Building the PBO Community of Practice


In light of the aforementioned activities and initiatives undertaken at the Montreal seminar, the principal task of forging a strong Community of Practice, driven by members and leveraging efficient tools and technology came to the fore. Members voted on numerous aspects of the community in order to espouse strong identification with the entity right from its inception. Ms Lisa von Trapp presented the model of PBOs among member countries of the OECD and spoke to the different mechanisms and standards that could help engender an effective Community of Practice at the Montreal Seminar.


The delegates broke off into five working groups that addressed various aspects of the community, including its mandate, activities, networking capabilities, and deliverables.
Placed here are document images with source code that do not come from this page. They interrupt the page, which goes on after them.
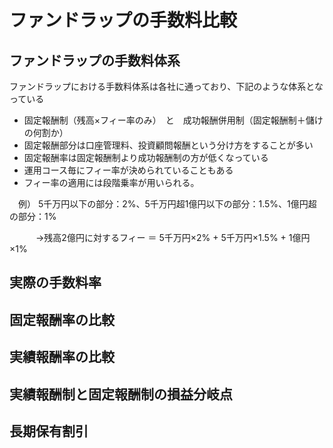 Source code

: # ファンドラップの手数料比較
## ファンドラップの手数料体系
ファンドラップにおける手数料体系は各社に通っており、下記のような体系となっている
* 固定報酬制（残高×フィー率のみ）　と　成功報酬併用制（固定報酬制＋儲けの何割か）
* 固定報酬部分は口座管理料、投資顧問報酬という分け方をすることが多い
* 固定報酬率は固定報酬制より成功報酬制の方が低くなっている
* 運用コース毎にフィー率が決められていることもある
* フィー率の適用には段階乗率が用いられる。

　例） 5千万円以下の部分：2%、5千万円超1億円以下の部分：1.5%、1億円超の部分：1%

  　　　→残高2億円に対するフィー ＝ 5千万円×2% + 5千万円×1.5% + 1億円×1%
## 実際の手数料率

## 固定報酬率の比較
## 実績報酬率の比較
## 実績報酬制と固定報酬制の損益分岐点
## 長期保有割引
The working groups presented their findings and a timeline was drawn out which assigned various tasks to participants over a 12-18 month horizon going forward. Thus, the Global Network of Parliamentary Budget Offices was born.


Concluding remarks The Montreal seminar was a healthy example of generous collaboration and active participation by Commonwealth members who, despite facing country-specific challenges, shared the ideals of fostering a dynamic Community of Practice that transcended international boundaries.


Delegates showed a willingness to assist one another in the establishment of PBOs and in sharing what they had learned and drawn from their personal experiences. The GNPBO promises to forge a highly interactive and cooperative community that will bolster inter-Commonwealth and international efforts to improve legislative transparency through independent and diligent Parliamentary Budget Offices in years to come.